**Dataset entries**:
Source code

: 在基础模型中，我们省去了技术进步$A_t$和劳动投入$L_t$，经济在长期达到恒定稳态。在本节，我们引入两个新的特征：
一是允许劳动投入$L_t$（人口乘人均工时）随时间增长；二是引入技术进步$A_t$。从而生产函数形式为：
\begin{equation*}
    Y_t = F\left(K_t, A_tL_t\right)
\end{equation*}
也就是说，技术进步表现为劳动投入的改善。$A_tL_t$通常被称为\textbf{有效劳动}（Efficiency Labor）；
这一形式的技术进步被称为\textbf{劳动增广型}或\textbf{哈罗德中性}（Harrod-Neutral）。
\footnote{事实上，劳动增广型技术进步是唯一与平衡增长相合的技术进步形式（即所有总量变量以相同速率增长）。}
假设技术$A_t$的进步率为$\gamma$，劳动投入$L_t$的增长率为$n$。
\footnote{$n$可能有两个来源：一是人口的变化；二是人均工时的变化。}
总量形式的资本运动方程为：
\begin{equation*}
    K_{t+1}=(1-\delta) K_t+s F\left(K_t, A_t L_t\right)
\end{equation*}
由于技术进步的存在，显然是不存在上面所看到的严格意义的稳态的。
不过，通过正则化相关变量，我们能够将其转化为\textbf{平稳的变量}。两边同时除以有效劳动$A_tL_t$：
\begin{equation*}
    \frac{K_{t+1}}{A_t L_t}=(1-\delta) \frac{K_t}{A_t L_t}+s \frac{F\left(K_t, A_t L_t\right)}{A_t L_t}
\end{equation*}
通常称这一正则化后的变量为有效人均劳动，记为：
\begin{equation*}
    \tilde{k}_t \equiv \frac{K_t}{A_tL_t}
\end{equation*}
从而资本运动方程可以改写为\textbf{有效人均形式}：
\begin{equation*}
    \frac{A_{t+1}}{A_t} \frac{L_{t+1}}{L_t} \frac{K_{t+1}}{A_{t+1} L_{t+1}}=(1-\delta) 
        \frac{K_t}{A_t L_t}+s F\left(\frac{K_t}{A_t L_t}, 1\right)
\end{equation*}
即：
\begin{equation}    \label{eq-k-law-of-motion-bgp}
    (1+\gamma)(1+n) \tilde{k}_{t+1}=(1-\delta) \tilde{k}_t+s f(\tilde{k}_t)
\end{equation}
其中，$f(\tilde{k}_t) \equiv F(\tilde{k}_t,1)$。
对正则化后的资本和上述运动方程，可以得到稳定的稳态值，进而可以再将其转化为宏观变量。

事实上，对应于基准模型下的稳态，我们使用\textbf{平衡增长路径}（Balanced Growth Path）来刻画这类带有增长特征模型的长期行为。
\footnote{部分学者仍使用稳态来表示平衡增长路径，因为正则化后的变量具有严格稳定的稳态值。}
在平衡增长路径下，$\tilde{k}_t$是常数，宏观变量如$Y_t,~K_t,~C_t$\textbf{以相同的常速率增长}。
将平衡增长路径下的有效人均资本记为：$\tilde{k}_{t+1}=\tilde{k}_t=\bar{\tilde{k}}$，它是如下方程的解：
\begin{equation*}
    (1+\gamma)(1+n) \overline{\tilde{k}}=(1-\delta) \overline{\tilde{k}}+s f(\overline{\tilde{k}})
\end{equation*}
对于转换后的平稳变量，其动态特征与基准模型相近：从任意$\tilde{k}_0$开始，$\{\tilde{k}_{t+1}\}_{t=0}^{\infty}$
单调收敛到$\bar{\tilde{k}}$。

**Exercise goal**: Looking at the data above, say how many lines contain the word "left", with no added words.

**Exercise output**: 4